(RAW DATA begins)
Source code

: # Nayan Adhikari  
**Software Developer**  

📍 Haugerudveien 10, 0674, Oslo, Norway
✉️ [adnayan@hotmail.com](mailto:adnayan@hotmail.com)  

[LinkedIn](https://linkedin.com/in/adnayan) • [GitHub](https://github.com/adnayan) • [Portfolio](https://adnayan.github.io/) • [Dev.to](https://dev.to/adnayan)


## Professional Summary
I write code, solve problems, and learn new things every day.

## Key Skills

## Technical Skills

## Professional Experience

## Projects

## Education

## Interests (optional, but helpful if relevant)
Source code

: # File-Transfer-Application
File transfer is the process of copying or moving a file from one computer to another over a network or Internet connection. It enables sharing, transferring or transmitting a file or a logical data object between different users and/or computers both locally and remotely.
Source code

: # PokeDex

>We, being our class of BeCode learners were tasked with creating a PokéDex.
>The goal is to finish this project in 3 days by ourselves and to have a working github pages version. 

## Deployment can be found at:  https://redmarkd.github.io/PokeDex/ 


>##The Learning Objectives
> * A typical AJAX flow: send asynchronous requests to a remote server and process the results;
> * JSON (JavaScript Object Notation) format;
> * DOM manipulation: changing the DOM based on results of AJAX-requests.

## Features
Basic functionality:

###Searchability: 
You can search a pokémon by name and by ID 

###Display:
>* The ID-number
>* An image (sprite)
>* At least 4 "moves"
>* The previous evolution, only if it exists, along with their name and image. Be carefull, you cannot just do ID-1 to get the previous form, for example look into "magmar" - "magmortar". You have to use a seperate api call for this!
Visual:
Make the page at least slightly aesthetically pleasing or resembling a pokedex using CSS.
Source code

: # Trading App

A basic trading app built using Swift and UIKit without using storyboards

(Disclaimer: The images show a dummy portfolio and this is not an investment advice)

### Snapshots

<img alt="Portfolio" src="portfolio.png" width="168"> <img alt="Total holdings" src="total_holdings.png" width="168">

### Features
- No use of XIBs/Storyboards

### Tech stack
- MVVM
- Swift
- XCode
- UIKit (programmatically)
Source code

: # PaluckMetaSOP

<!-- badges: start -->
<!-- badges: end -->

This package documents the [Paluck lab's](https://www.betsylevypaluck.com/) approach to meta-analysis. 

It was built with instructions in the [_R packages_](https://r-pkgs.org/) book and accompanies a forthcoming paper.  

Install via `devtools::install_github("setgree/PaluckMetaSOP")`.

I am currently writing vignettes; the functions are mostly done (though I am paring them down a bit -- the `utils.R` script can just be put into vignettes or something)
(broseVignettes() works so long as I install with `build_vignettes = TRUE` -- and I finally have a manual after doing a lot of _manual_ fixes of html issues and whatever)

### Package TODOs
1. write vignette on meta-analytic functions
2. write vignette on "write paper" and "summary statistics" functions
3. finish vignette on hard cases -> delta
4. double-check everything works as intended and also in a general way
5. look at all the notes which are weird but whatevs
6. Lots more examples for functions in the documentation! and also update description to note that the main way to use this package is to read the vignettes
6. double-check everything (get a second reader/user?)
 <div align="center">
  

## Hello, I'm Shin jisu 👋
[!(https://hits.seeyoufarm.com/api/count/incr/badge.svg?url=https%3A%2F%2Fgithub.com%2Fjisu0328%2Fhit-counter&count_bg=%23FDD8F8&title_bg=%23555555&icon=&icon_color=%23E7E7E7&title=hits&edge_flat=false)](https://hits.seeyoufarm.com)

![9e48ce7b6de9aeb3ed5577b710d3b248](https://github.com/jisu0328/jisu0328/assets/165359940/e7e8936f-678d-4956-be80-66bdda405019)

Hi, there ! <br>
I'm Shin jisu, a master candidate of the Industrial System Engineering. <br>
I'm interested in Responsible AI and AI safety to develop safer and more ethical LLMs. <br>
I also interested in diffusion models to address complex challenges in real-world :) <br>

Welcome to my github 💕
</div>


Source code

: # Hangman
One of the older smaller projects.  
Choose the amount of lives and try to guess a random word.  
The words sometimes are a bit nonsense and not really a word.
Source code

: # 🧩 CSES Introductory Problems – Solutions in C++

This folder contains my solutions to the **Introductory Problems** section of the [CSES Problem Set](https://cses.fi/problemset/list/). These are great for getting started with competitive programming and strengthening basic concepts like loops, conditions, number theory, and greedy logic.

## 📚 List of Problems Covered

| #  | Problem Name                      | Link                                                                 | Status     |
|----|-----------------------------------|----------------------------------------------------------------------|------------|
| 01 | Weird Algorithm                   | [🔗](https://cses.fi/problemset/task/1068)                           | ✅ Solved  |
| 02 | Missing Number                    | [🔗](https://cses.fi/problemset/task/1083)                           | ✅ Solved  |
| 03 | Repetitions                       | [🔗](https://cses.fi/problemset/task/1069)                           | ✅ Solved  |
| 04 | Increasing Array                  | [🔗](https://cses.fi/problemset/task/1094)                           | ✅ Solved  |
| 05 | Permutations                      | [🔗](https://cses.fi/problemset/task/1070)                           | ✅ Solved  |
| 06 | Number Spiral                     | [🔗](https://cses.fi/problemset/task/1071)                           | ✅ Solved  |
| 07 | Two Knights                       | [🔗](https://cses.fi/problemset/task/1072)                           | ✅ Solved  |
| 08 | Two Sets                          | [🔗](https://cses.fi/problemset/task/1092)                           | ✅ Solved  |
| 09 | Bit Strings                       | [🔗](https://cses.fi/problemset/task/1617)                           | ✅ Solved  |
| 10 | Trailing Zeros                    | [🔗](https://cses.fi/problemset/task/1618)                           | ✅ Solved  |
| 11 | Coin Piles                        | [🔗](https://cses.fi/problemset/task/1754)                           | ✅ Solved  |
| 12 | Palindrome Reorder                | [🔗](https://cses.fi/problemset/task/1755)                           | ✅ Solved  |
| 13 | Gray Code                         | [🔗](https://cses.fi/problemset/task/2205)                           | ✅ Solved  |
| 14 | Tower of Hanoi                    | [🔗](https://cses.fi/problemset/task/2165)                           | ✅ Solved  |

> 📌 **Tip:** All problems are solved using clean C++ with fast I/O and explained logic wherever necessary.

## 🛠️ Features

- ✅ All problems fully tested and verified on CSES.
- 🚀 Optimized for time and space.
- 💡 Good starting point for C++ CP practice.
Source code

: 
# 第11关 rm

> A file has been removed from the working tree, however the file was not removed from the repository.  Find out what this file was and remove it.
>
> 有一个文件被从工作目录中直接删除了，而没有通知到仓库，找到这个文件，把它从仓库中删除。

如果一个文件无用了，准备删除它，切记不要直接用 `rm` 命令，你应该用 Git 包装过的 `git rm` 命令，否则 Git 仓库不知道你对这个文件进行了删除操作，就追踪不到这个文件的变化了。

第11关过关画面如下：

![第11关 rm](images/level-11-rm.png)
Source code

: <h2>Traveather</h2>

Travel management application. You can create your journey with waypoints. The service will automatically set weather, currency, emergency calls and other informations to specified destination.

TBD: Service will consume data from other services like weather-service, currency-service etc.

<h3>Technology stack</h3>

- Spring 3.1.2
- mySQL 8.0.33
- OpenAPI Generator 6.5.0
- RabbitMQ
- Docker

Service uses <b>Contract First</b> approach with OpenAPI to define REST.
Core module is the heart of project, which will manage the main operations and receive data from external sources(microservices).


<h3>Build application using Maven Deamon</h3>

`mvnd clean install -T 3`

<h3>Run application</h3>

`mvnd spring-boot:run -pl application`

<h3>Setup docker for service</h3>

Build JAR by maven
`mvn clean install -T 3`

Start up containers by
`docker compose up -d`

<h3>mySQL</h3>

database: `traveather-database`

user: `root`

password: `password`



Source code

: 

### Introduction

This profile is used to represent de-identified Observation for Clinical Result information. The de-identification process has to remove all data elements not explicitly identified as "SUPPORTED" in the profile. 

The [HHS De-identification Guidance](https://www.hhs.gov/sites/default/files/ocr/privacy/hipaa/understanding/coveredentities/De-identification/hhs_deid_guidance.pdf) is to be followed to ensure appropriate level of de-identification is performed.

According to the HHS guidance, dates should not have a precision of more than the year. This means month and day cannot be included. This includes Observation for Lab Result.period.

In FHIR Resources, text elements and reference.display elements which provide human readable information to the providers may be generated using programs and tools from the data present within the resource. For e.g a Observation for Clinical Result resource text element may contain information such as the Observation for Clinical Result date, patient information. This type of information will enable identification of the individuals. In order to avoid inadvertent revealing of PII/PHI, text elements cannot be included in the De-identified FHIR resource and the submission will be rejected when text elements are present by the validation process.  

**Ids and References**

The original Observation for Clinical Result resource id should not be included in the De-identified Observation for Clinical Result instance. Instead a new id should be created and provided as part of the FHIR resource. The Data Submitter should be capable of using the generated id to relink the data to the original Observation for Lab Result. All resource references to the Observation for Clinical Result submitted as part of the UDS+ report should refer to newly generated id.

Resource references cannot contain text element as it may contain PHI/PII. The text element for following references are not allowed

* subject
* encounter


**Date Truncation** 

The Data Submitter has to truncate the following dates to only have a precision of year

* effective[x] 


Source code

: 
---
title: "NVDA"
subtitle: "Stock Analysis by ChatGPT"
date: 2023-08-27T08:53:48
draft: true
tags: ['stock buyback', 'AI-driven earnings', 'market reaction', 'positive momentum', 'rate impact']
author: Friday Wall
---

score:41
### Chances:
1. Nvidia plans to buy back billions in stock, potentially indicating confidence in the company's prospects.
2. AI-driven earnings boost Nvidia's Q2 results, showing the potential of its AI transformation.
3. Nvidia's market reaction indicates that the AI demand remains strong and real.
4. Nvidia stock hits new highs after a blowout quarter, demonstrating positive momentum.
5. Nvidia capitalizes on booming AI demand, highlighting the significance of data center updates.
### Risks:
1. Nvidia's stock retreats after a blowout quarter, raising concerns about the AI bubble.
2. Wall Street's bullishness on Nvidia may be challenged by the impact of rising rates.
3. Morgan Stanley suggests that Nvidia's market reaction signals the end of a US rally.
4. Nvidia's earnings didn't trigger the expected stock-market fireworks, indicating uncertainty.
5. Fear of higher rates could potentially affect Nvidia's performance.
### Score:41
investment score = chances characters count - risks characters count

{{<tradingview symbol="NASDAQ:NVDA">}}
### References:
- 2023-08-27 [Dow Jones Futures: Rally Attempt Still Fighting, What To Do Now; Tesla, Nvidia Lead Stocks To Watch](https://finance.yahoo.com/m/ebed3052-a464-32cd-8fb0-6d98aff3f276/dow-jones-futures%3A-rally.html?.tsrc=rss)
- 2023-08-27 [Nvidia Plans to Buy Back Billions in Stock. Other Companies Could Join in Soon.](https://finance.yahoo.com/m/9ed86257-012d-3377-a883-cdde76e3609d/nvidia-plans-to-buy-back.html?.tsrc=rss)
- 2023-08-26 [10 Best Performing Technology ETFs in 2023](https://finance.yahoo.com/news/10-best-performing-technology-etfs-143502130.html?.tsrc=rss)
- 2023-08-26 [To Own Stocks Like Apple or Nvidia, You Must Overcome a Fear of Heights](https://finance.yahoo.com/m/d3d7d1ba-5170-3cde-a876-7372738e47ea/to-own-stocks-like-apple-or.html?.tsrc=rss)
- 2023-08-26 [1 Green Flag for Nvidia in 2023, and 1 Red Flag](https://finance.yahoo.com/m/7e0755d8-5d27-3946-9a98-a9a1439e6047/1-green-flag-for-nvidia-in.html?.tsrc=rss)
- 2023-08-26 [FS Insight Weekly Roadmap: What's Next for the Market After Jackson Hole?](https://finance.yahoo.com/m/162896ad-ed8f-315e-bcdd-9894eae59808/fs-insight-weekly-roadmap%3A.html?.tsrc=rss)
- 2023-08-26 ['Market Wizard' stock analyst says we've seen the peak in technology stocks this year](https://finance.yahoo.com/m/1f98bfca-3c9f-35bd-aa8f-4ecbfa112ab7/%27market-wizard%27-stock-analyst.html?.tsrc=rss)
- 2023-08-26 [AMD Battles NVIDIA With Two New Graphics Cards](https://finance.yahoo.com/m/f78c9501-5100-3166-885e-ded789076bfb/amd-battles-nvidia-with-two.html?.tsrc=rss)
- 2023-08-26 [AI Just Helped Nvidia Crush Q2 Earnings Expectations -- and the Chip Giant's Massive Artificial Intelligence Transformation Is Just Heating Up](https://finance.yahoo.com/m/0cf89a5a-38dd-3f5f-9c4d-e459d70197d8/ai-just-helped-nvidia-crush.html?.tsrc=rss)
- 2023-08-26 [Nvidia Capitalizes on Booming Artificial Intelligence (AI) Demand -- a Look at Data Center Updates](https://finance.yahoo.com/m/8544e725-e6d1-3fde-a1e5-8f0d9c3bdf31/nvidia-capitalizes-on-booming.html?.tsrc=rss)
(RAW DATA ends)
- ACTION ITEM -
Beginning at the line with "### Introduction" and ending at the line with "According to the", reproduce each line of the data above exactly, and add no other lines.

- WRITTEN ANSWER -
### Introduction

This profile is used to represent de-identified Observation for Clinical Result information. The de-identification process has to remove all data elements not explicitly identified as "SUPPORTED" in the profile. 

The [HHS De-identification Guidance](https://www.hhs.gov/sites/default/files/ocr/privacy/hipaa/understanding/coveredentities/De-identification/hhs_deid_guidance.pdf) is to be followed to ensure appropriate level of de-identification is performed.

According to the HHS guidance, dates should not have a precision of more than the year. This means month and day cannot be included. This includes Observation for Lab Result.period.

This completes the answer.